(Task details) Across the entries below, how many lines contain the word "blog"? Give the number alone.
Exercise data Start Marker
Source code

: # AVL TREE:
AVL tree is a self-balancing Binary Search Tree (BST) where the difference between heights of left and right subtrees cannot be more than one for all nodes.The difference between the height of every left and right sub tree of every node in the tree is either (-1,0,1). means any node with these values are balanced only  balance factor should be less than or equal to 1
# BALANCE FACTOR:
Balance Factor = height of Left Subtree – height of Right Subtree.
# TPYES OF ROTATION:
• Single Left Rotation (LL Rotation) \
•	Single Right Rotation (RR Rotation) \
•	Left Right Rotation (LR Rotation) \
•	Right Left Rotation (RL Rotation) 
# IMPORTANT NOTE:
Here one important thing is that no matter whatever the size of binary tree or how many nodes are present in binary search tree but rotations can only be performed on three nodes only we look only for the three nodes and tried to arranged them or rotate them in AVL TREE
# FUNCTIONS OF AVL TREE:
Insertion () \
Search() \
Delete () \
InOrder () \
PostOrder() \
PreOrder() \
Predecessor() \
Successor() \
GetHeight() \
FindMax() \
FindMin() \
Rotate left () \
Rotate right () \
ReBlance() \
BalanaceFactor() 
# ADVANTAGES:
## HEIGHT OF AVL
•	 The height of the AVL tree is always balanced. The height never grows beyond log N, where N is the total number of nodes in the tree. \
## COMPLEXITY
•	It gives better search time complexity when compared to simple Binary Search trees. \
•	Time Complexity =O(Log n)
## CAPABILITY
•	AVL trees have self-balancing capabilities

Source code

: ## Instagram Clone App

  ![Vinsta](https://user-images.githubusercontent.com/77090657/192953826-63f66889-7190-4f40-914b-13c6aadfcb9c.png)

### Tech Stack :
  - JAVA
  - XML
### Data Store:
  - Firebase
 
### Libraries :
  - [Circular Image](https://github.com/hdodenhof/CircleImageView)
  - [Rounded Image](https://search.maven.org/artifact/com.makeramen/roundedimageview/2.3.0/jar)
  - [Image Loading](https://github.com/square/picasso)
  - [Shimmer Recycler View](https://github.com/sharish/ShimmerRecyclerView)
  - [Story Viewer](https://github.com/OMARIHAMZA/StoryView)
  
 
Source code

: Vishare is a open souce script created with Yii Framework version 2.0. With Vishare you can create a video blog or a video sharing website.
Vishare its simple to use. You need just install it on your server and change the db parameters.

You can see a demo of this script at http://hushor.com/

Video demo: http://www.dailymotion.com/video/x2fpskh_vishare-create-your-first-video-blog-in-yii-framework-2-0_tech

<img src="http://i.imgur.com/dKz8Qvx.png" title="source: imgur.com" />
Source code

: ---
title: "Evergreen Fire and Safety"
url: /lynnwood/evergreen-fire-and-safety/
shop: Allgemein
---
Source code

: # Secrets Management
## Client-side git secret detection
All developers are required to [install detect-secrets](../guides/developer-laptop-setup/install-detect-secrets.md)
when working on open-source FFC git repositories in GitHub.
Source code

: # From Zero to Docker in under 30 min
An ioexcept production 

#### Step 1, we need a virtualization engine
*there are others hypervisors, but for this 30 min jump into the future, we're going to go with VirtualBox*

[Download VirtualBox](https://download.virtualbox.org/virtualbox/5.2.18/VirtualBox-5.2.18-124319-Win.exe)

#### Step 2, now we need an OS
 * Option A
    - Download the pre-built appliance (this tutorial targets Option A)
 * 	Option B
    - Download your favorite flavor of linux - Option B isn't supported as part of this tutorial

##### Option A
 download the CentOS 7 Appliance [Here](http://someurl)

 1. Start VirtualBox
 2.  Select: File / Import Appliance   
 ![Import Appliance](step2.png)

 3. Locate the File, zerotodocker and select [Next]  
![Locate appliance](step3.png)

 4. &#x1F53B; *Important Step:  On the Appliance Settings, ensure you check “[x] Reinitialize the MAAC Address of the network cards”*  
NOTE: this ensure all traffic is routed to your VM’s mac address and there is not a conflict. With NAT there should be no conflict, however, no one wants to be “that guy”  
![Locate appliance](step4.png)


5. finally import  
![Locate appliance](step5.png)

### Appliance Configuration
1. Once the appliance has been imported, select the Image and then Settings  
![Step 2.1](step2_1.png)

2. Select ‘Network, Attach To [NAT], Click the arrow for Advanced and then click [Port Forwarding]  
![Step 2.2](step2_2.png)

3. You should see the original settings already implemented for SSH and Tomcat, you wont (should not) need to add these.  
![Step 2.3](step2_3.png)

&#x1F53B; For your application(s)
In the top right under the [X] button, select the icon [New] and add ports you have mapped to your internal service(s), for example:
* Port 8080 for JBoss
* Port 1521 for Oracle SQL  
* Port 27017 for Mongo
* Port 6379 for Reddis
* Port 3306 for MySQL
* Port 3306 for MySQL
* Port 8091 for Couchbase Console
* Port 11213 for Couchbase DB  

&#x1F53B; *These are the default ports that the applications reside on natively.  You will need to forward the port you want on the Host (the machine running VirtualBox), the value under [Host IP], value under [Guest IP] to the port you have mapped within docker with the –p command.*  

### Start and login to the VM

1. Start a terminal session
Exercise data End Marker
(Expected answer) 2